For most online brands, there’s an expectation that sales performance will begin to decrease once they’ve hit the dreaded “shipping cutoff.” To be fair, that’s perfectly sensible to think you’ll see online orders begin to decline past this date. It doesn’t have to be this way though. If you even just have one physical store, you can still capture orders you might have lost otherwise. How? Through the use of an omni-channel campaign.
An omni-channel campaign is a multichannel approach to sales that provide the customer with a seamless shopping experience. From our experience at Blue Moon Digital, these campaigns are simple to set up, and can be driven from any number of online channels. Costs vary but if you’re looking to capture extra sales prior to the end of the year, an omni-channel campaign is a great way to do it.
While there are undeniable benefits of omni-channel campaigns, there are a few things that need to be considered before moving forward. When a customer visits your website, it takes very little effort for them to end their experience with you. It’s a matter of exiting a browser window with just a click, or opening another tab and searching for another website. When visiting your physical store, it’s another story. When a customer makes the decision to leave your store, they have to pass by your products as they leave. Due to this experience, we have seen offer redemptions and average order values (AOV’s) of omni-channel campaigns to be much higher than the same campaigns online.
Another consideration of omni-channel campaigns is cost. Omni-channel partners who utilize beacon technology can be expensive compared to traditional online campaigns, and require a large initial investment. Most likely the cost reflects physical hardware that beacon technology uses, which needs to be installed in the physical store location. When a customer with a partnered application walks in (or near) a store, the beacon then triggers the application to show messaging of your store’s offer. Shopkick is an example of an application using beacon technology.
An alternative to beacons, are partners who use geo-fencing. Geo-fencing can also target customers entering your store, but uses the GPS on a prospective customer’s mobile device. Similar to beacon technology, partners who utilize geo-fencing can use the technology on their own app(s). The difference is that rather than focus on customers who are only entering your store, you can also focus on customers who are near your competitor’s stores. A geofence is nothing more than a targeted region around a given latitude/longitude, and within that region you can target offers. Where you set that region is entirely up to you.
In some cases, there is the challenge of allocating an offline or retail budget to an online effort. To support the budget needed, some partners prefer they be paid a percentage of sales for redemptions of their unique offer. This type of CPA or CPC model typically works for both parties. In some cases, this cost could mirror the commission you’re paying in your affiliate program. In this scenario, the partner is entirely reliant on the brand acting in good faith, reporting the proper offer redemptions, and paying out the appropriate amount. Additionally, there are a few omni-channel partners who have their own proprietary reporting, and can measure redemption on their end. They will often charge you for the commissions they have accrued, and will provide orders for you to verify on a monthly basis at your request. RetailMeNot, Ibotta, and Valassis are examples of partners who use geo-fencing.

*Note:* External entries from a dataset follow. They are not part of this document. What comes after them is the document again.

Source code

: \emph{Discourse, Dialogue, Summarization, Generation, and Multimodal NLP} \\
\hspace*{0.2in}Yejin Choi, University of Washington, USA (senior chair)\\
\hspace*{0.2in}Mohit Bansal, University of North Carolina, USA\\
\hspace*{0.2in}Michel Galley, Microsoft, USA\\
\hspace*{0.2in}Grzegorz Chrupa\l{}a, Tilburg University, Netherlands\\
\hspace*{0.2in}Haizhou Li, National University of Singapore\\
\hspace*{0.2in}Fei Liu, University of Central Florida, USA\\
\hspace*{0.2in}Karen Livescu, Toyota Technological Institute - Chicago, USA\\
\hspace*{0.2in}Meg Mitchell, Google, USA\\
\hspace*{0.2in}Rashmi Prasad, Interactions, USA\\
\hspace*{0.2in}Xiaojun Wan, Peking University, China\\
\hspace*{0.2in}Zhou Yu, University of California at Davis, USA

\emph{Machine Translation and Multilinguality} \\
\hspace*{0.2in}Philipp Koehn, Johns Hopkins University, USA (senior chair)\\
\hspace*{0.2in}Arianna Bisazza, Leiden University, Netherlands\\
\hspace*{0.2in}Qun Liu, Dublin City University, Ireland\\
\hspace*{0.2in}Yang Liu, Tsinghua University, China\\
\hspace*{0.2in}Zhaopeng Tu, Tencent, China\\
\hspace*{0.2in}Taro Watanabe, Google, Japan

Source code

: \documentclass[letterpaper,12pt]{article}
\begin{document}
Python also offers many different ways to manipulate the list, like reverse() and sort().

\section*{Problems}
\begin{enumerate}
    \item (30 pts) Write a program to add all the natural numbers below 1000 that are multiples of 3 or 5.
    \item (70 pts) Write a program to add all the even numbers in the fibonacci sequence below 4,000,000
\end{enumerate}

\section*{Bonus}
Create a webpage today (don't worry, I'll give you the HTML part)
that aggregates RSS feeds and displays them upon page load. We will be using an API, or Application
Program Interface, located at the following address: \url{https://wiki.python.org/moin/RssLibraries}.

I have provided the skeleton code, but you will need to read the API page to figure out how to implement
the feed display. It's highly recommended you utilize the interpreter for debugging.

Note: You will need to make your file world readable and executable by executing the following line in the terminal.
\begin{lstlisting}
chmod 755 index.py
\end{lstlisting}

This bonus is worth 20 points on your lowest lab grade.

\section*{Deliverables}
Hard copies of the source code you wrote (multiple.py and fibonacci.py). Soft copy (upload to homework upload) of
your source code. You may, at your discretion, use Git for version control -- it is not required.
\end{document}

Ultimately, there is a lot of value in running an omni-channel campaign. For some partners, you can be up and running in as little as 48 hours. Given the time of the year, the sooner you launch this campaign, the better. You’ll minimize the decline in orders you’ve been seeing year after year, make yourself more competitive with your vertical, and help improve your bottom line. Lastly, all of these new customers you helped drive to the store, should transition to online buyers. This will help you in the years to come!